■ YOUR INSTRUCTIONS: Report the count of lines below that include "block", without any other text.

■ DATA EXCERPTS:
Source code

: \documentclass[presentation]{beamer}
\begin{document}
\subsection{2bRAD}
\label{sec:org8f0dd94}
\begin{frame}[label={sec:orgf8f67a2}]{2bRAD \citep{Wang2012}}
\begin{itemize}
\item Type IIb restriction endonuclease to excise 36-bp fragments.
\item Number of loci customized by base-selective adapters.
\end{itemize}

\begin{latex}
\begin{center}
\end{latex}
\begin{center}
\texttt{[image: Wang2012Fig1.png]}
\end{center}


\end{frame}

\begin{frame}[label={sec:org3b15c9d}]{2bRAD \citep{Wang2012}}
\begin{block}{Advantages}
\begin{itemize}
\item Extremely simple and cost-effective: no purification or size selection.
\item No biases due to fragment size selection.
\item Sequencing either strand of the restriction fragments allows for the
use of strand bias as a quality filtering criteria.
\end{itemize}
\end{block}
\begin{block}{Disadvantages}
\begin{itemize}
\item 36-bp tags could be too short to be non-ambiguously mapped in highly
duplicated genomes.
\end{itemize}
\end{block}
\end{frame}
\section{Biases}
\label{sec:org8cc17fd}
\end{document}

■ ANSWER BOX: 4